⟨

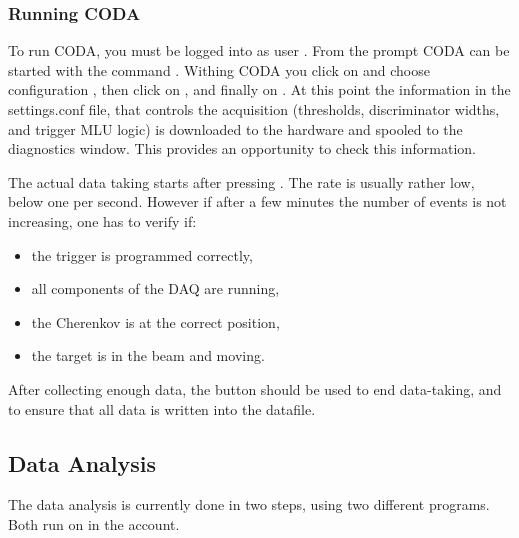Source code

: {{\subsubsection{Running CODA \\ }

To run CODA, you must be logged into  as user
. From the prompt CODA can be started with the
command . Withing CODA you click 
on  and choose configuration ,
then click on , and finally on .
At this point the information in the settings.conf file,
 that controls the acquisition
(thresholds, discriminator widths, and trigger MLU logic) is downloaded to the
hardware and spooled to the diagnostics window. This provides an opportunity
to check this information.

The actual data taking starts after pressing . The rate 
is usually rather low, below one per second. However if after 
a few minutes the number of events is not increasing, one has to 
verify if:
\begin{itemize}
\item the trigger is programmed correctly,
\item all components of the DAQ are running,
\item the Cherenkov is at the correct position,
\item the target is in the beam and moving.
\end{itemize}
After collecting enough data, the  button should be used
to end data-taking, and to ensure that all data is written into the 
datafile.

\subsection{Data Analysis}
\label{sec:ep_analysis}

The data analysis is currently done in two steps, using
two different programs. Both run on  in the
 account.

}}
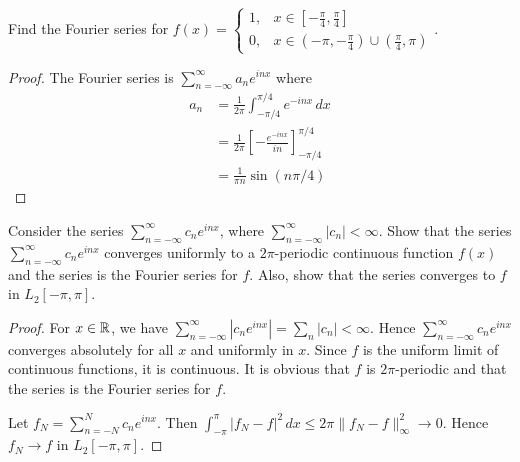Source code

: \documentclass{article}
\begin{document}
 Find the Fourier series for $\displaystyle f(x)=\left\{ \begin{array}{ll}
1, & x \in [- \frac \pi 4 , \frac \pi 4]
\\ 0, & x \in (-\pi,- \frac \pi 4) \cup(\frac \pi 4, \pi) 
\end{array}\right. .$
\begin{proof}
The Fourier series is $\sum_{n = -\infty}^{\infty} a_n e^{inx}$ where
\begin{align*}
a_n & = \frac 1 {2 \pi} \int_{-\pi/4}^{\pi / 4} e^{-inx} \, dx
\\ & =  \frac 1 {2 \pi} \left[ - \frac {e^{-inx}}{in} \right]_{-\pi/4}^{\pi/4}
\\ & =   \frac 1 {\pi n} \sin(n \pi/4)
\end{align*}

\end{proof}

 Consider the series $\sum_{n=-\infty}^\infty c_n e^{inx}$, where $\sum_{n=-\infty}^\infty |c_n| < \infty$. Show that the series $\sum_{n= -\infty}^\infty c_n e^{inx}$ converges uniformly to a $2\pi$-periodic continuous function $f(x)$ and the series is the Fourier series for $f$. Also, show that the series converges to $f$ in $L_2[-\pi, \pi]$.

\begin{proof}
For $x \in \mathbb{R}$, we have $\sum_{n = -\infty}^\infty |c_n e^{inx}| = \sum_n |c_n| < \infty$. Hence $\sum_{n = -\infty}^\infty c_n e^{inx}$ converges absolutely for all $x$ and uniformly in $x$.  Since $f$ is the uniform limit of continuous functions, it is continuous. It is obvious that $f$ is  $2\pi$-periodic and that the series is the Fourier series for $f$. 

Let $f_N = \sum_{n = -N}^N c_n e^{inx}$.  Then $\int_{-\pi}^\pi |f_N - f|^2 \,dx \le 2 \pi \|f_N - f\|_\infty^2 \to 0$. Hence $f_N \to f$ in $L_2[-\pi, \pi]$.
\end{proof}
\end{document}
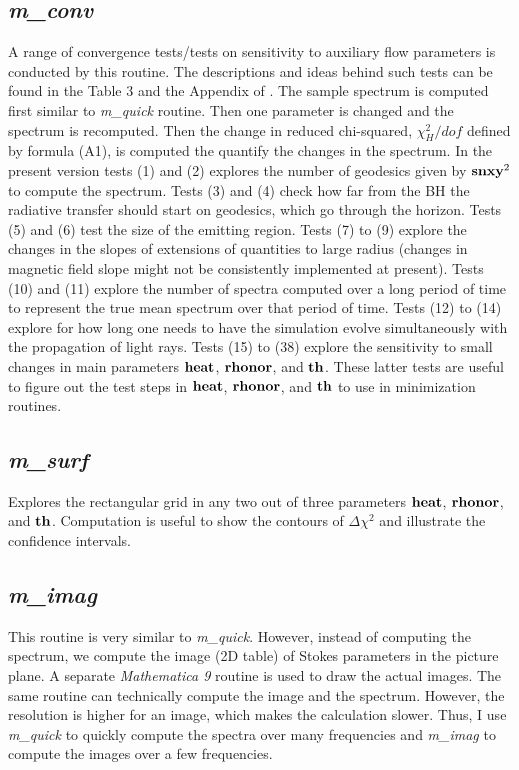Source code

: \documentclass{emulateapj}
\newcommand{\mat}{\textit{Mathematica 9 }}
\begin{document}
\subsection{\textit{m\_conv}}
A range of convergence tests/tests on sensitivity to auxiliary flow parameters is conducted by this routine.
The descriptions and ideas behind such tests can be found in the Table 3 and the Appendix of \citet{Shcherbakov:2012appl}.
The sample spectrum is computed first similar to \textit{m\_quick} routine. Then one parameter is changed and the spectrum is recomputed.
Then the change in reduced chi-squared, $\chi^2_H/dof$ defined by formula (A1), is computed the quantify the changes in the spectrum.
In the present version tests (1) and (2) explores the number of geodesics given by ${\bf snxy}^2$ to compute the spectrum.
Tests (3) and (4) check how far from the BH the radiative transfer should start on geodesics, which go through the horizon.
Tests (5) and (6) test the size of the emitting region.
Tests (7) to (9) explore the changes in the slopes of extensions of quantities to large radius (changes in magnetic field slope
might not be consistently implemented at present).
Tests (10) and (11) explore the number of spectra computed over a long period of time to represent the true mean spectrum
over that period of time.
Tests (12) to (14) explore for how long one needs to have the simulation evolve simultaneously with the propagation of light rays.
Tests (15) to (38) explore the sensitivity to small changes in main parameters ${\bf heat}$, ${\bf rhonor}$, and ${\bf th}$.
These latter tests are useful to figure out the test steps in ${\bf heat}$, ${\bf rhonor}$, and ${\bf th}$
to use in minimization routines.

\subsection{\textit{m\_surf}}
Explores the rectangular grid in any two out of three parameters ${\bf heat}$, ${\bf rhonor}$, and ${\bf th}$.
Computation is useful to show the contours of $\Delta\chi^2$ and illustrate the confidence intervals.

\subsection{\textit{m\_imag}}
This routine is very similar to \textit{m\_quick}. However, instead of computing the spectrum, we compute
the image (2D table) of Stokes parameters in the picture plane. A separate \mat  routine is used to draw the actual images.
The same routine can technically compute the image and the spectrum.
However, the resolution is higher for an image, which makes the calculation slower.
Thus, I use \textit{m\_quick} to quickly compute the spectra over many frequencies and \textit{m\_imag} to compute
the images over a few frequencies.
\end{document}
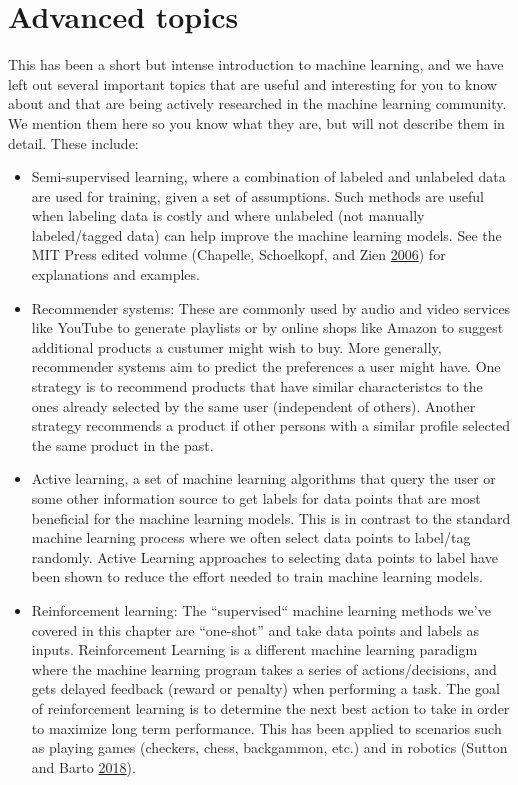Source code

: \documentclass[]{krantz}
\begin{document}
\section{Advanced topics}\label{advanced-topics}

This has been a short but intense introduction to machine learning, and
we have left out several important topics that are useful and
interesting for you to know about and that are being actively researched
in the machine learning community. We mention them here so you know what
they are, but will not describe them in detail. These include:

\begin{itemize}
\item
  Semi-supervised learning, where a combination of labeled and unlabeled
  data are used for training, given a set of assumptions. Such methods
  are useful when labeling data is costly and where unlabeled (not
  manually labeled/tagged data) can help improve the machine learning
  models. See the MIT Press edited volume (Chapelle, Schoelkopf, and
  Zien \protect\hyperlink{ref-Chapelle2006}{2006}) for explanations and
  examples.
\item
  Recommender systems: These are commonly used by audio and video
  services like YouTube to generate playlists or by online shops like
  Amazon to suggest additional products a custumer might wish to buy.
  More generally, recommender systems aim to predict the preferences a
  user might have. One strategy is to recommend products that have
  similar characteristcs to the ones already selected by the same user
  (independent of others). Another strategy recommends a product if
  other persons with a similar profile selected the same product in the
  past.
\item
  Active learning, a set of machine learning algorithms that query the
  user or some other information source to get labels for data points
  that are most beneficial for the machine learning models. This is in
  contrast to the standard machine learning process where we often
  select data points to label/tag randomly. Active Learning approaches
  to selecting data points to label have been shown to reduce the effort
  needed to train machine learning models.
\item
  Reinforcement learning: The ``supervised`` machine learning methods
  we've covered in this chapter are ``one-shot'' and take data points
  and labels as inputs. Reinforcement Learning is a different machine
  learning paradigm where the machine learning program takes a series of
  actions/decisions, and gets delayed feedback (reward or penalty) when
  performing a task. The goal of reinforcement learning is to determine
  the next best action to take in order to maximize long term
  performance. This has been applied to scenarios such as playing games
  (checkers, chess, backgammon, etc.) and in robotics (Sutton and Barto
  \protect\hyperlink{ref-Sutton2018}{2018}).
\end{itemize}
\end{document}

⟩

• _EXERCISE PROMPT_: Within the material above, only the stretch from the line holding "Computation is useful" through the line holding "models. See the" is to be restated exactly. Pictures are dropped.

• _TASK SOLUTION_:
Computation is useful to show the contours of $\Delta\chi^2$ and illustrate the confidence intervals.

\subsection{\textit{m\_imag}}
This routine is very similar to \textit{m\_quick}. However, instead of computing the spectrum, we compute
the image (2D table) of Stokes parameters in the picture plane. A separate \mat  routine is used to draw the actual images.
The same routine can technically compute the image and the spectrum.
However, the resolution is higher for an image, which makes the calculation slower.
Thus, I use \textit{m\_quick} to quickly compute the spectra over many frequencies and \textit{m\_imag} to compute
the images over a few frequencies.
\end{document}
Source code

: \documentclass[]{krantz}
\begin{document}
\section{Advanced topics}\label{advanced-topics}

This has been a short but intense introduction to machine learning, and
we have left out several important topics that are useful and
interesting for you to know about and that are being actively researched
in the machine learning community. We mention them here so you know what
they are, but will not describe them in detail. These include:

\begin{itemize}
\item
  Semi-supervised learning, where a combination of labeled and unlabeled
  data are used for training, given a set of assumptions. Such methods
  are useful when labeling data is costly and where unlabeled (not
  manually labeled/tagged data) can help improve the machine learning
  models. See the MIT Press edited volume (Chapelle, Schoelkopf, and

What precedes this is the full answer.